- [WORK ITEM] The required result is a copy of each line below in which "some" appears.

- [INPUT FOR THIS TASK]
== Segment start ==
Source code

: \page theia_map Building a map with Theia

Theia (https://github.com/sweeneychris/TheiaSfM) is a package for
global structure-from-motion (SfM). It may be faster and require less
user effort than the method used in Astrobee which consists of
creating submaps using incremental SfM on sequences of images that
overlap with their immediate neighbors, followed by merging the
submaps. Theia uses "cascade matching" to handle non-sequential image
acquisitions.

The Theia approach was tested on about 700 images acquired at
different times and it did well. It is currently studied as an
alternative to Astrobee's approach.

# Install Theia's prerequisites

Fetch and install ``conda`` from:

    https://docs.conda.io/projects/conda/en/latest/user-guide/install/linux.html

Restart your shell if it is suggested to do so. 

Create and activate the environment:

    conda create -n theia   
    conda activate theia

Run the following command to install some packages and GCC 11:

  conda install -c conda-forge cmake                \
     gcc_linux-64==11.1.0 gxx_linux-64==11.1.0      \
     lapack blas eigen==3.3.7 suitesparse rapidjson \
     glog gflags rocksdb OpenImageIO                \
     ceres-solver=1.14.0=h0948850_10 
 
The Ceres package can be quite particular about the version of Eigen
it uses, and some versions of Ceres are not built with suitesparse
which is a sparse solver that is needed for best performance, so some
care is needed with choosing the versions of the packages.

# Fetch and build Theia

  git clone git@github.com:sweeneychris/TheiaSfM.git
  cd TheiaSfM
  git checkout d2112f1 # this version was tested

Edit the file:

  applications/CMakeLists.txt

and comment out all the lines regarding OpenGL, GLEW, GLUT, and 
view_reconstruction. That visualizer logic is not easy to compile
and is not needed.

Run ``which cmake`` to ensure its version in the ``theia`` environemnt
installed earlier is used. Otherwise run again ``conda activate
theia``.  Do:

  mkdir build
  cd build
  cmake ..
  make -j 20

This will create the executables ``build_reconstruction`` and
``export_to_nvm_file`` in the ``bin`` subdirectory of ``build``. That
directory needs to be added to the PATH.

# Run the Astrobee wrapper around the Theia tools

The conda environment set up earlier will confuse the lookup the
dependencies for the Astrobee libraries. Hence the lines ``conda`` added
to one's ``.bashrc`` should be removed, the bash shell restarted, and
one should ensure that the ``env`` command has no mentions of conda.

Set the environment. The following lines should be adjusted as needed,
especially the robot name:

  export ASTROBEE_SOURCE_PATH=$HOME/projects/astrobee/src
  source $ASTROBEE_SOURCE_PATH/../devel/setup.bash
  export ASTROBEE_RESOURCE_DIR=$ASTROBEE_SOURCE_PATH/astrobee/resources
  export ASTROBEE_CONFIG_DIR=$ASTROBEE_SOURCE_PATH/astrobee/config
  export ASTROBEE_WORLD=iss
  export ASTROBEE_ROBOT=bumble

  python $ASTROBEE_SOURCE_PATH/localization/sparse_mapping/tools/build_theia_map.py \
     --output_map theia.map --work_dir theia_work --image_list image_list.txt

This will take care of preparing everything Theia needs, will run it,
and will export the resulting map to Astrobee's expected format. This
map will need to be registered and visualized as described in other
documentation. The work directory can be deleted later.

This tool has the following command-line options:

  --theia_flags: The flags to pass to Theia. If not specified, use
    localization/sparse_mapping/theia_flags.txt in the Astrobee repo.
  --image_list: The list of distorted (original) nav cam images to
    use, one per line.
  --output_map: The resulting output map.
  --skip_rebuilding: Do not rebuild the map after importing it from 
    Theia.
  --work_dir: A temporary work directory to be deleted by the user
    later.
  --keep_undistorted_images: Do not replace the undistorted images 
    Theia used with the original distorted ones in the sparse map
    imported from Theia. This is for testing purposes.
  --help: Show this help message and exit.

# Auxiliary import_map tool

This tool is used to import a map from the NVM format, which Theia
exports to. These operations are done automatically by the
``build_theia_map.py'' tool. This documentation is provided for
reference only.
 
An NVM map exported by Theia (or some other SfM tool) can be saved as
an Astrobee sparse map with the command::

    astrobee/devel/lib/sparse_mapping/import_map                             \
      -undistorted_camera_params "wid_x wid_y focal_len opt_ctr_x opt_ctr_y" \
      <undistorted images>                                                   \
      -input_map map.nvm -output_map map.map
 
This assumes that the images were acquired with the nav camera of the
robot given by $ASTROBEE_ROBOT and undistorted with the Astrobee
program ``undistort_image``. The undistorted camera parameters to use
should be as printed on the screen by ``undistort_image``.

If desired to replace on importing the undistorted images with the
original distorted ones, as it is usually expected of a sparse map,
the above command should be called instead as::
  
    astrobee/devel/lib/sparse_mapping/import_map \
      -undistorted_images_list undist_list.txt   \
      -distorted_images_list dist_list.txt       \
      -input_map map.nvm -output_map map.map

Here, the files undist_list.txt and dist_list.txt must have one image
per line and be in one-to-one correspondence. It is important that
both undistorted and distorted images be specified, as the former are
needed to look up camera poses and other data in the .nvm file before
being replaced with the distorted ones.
== Segment end ==
- [WRITTEN SOLUTION]
Run the following command to install some packages and GCC 11:
it uses, and some versions of Ceres are not built with suitesparse
which is a sparse solver that is needed for best performance, so some
An NVM map exported by Theia (or some other SfM tool) can be saved as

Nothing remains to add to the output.